Required action:
Each line of the data below holding the word "more" must be copied.

--- Data records ---

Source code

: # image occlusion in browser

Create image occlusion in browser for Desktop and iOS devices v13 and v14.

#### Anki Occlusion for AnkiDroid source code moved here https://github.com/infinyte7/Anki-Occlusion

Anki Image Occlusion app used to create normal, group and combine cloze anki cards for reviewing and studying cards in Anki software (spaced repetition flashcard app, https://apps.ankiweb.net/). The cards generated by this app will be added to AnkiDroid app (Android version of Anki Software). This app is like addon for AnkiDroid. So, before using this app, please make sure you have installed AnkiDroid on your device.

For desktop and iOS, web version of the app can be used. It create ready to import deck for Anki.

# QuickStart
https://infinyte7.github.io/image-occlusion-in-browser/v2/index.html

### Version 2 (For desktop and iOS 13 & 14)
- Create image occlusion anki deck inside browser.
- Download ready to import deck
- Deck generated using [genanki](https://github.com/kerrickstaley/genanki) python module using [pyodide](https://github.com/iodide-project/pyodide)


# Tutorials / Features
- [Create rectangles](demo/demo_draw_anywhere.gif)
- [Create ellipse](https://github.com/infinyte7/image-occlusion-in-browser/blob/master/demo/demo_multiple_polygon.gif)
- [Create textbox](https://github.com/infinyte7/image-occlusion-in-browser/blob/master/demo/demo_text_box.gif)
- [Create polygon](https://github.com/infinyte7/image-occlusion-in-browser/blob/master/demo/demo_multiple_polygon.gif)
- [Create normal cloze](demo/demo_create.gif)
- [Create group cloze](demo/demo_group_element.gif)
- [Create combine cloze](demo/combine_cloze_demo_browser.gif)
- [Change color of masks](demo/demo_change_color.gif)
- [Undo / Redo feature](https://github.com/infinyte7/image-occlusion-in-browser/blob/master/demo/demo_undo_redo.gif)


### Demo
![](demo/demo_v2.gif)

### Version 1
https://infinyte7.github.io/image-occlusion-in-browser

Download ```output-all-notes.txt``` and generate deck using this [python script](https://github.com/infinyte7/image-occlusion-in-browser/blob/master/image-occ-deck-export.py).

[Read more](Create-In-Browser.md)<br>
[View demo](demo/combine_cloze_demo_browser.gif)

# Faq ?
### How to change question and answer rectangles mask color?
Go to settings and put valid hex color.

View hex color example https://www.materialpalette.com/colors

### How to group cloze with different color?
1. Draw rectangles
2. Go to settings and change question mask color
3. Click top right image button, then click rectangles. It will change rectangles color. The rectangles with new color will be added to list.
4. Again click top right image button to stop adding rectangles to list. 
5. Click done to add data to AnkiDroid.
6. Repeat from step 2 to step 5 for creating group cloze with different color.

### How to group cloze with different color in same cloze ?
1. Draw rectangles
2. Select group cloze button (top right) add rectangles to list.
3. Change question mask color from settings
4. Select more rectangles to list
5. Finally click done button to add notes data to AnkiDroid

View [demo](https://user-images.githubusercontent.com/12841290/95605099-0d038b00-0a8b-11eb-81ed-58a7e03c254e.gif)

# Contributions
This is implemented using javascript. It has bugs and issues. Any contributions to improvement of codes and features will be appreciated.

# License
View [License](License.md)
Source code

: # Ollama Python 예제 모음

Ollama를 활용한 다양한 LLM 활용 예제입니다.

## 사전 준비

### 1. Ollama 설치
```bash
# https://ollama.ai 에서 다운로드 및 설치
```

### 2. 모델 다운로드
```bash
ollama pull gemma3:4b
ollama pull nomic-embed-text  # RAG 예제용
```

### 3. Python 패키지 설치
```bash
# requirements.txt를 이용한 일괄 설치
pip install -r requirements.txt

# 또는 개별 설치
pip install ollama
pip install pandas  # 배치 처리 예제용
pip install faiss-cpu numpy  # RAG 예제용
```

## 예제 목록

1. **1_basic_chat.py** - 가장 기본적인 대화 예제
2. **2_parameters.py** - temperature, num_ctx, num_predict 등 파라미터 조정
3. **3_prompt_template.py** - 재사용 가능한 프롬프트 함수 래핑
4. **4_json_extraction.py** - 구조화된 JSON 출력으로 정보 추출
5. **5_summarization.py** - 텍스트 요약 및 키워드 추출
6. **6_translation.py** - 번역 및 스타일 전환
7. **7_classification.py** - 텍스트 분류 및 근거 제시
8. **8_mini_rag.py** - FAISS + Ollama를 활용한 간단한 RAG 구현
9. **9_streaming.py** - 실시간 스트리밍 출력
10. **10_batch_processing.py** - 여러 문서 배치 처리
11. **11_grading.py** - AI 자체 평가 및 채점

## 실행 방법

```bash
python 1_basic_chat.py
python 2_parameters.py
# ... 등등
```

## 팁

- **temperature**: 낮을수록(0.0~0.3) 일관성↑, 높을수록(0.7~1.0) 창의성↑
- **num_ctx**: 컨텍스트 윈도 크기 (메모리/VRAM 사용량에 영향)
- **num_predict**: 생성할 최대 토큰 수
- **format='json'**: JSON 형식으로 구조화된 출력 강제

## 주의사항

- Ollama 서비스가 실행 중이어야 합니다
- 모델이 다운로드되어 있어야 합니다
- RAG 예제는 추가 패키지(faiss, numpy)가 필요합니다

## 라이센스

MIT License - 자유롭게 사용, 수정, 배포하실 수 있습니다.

---

Answer section:
[Read more](Create-In-Browser.md)<br>
4. Select more rectangles to list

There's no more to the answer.